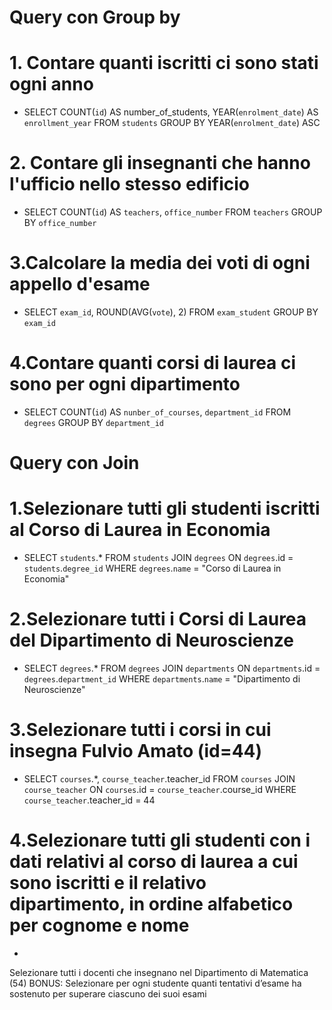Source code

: # Query con Group by

# 1. Contare quanti iscritti ci sono stati ogni anno

 - SELECT COUNT(`id`) AS number_of_students, YEAR(`enrolment_date`) AS `enrollment_year` FROM `students` GROUP BY YEAR(`enrolment_date`) ASC

# 2. Contare gli insegnanti che hanno l'ufficio nello stesso edificio

- SELECT COUNT(`id`) AS `teachers`, `office_number` FROM `teachers` GROUP BY `office_number`

# 3.Calcolare la media dei voti di ogni appello d'esame

- SELECT `exam_id`, ROUND(AVG(`vote`), 2) FROM `exam_student` GROUP BY `exam_id`

# 4.Contare quanti corsi di laurea ci sono per ogni dipartimento

- SELECT COUNT(`id`) AS `nunber_of_courses`, `department_id` FROM `degrees` GROUP BY `department_id`


# Query con Join

# 1.Selezionare tutti gli studenti iscritti al Corso di Laurea in Economia

- SELECT `students`.* FROM `students` JOIN `degrees` ON `degrees`.id = `students`.`degree_id` WHERE `degrees`.`name` = "Corso di Laurea in Economia"
# 2.Selezionare tutti i Corsi di Laurea del Dipartimento di Neuroscienze

- SELECT `degrees`.* FROM `degrees` JOIN `departments` ON `departments`.id = `degrees`.`department_id` WHERE `departments`.`name` = "Dipartimento di Neuroscienze"

# 3.Selezionare tutti i corsi in cui insegna Fulvio Amato (id=44)

- SELECT `courses`.*, `course_teacher`.teacher_id FROM `courses` JOIN `course_teacher` ON `courses`.id = `course_teacher`.course_id WHERE `course_teacher`.teacher_id = 44

# 4.Selezionare tutti gli studenti con i dati relativi al corso di laurea a cui sono iscritti e il relativo dipartimento, in ordine alfabetico per cognome e nome

- 
Selezionare tutti i docenti che insegnano nel Dipartimento di Matematica (54)
BONUS: Selezionare per ogni studente quanti tentativi d’esame ha sostenuto per superare ciascuno dei suoi esami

-=-=-

EXERCISE DIRECTIONS =>
What is needed is a word-for-word restatement of every line from the one with "# 3.Selezionare tutti" to the end of the entries above.

OUTPUT FOR THIS TASK =>
# 3.Selezionare tutti i corsi in cui insegna Fulvio Amato (id=44)

- SELECT `courses`.*, `course_teacher`.teacher_id FROM `courses` JOIN `course_teacher` ON `courses`.id = `course_teacher`.course_id WHERE `course_teacher`.teacher_id = 44

# 4.Selezionare tutti gli studenti con i dati relativi al corso di laurea a cui sono iscritti e il relativo dipartimento, in ordine alfabetico per cognome e nome

- 
Selezionare tutti i docenti che insegnano nel Dipartimento di Matematica (54)
BONUS: Selezionare per ogni studente quanti tentativi d’esame ha sostenuto per superare ciascuno dei suoi esami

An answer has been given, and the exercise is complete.